What you are asked to do: Gather all lines in the entries that include the word "text".

[Data section Boundary: Start]

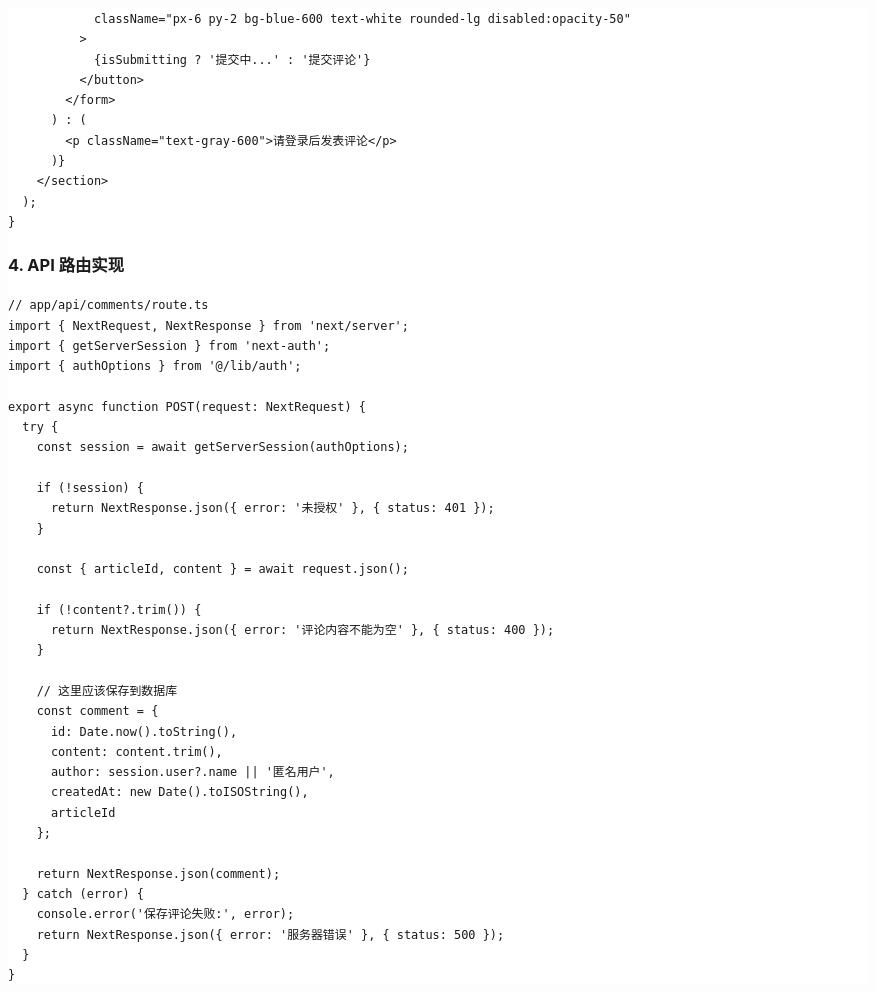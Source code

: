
 ```tsx
            className="px-6 py-2 bg-blue-600 text-white rounded-lg disabled:opacity-50"
          >
            {isSubmitting ? '提交中...' : '提交评论'}
          </button>
        </form>
      ) : (
        <p className="text-gray-600">请登录后发表评论</p>
      )}
    </section>
  );
}
```

### 4. API 路由实现

```tsx
// app/api/comments/route.ts
import { NextRequest, NextResponse } from 'next/server';
import { getServerSession } from 'next-auth';
import { authOptions } from '@/lib/auth';

export async function POST(request: NextRequest) {
  try {
    const session = await getServerSession(authOptions);

    if (!session) {
      return NextResponse.json({ error: '未授权' }, { status: 401 });
    }

    const { articleId, content } = await request.json();

    if (!content?.trim()) {
      return NextResponse.json({ error: '评论内容不能为空' }, { status: 400 });
    }

    // 这里应该保存到数据库
    const comment = {
      id: Date.now().toString(),
      content: content.trim(),
      author: session.user?.name || '匿名用户',
      createdAt: new Date().toISOString(),
      articleId
    };

    return NextResponse.json(comment);
  } catch (error) {
    console.error('保存评论失败:', error);
    return NextResponse.json({ error: '服务器错误' }, { status: 500 });
  }
}
```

[Data section Boundary: End]

Written solution:
            className="px-6 py-2 bg-blue-600 text-white rounded-lg disabled:opacity-50"
        <p className="text-gray-600">请登录后发表评论</p>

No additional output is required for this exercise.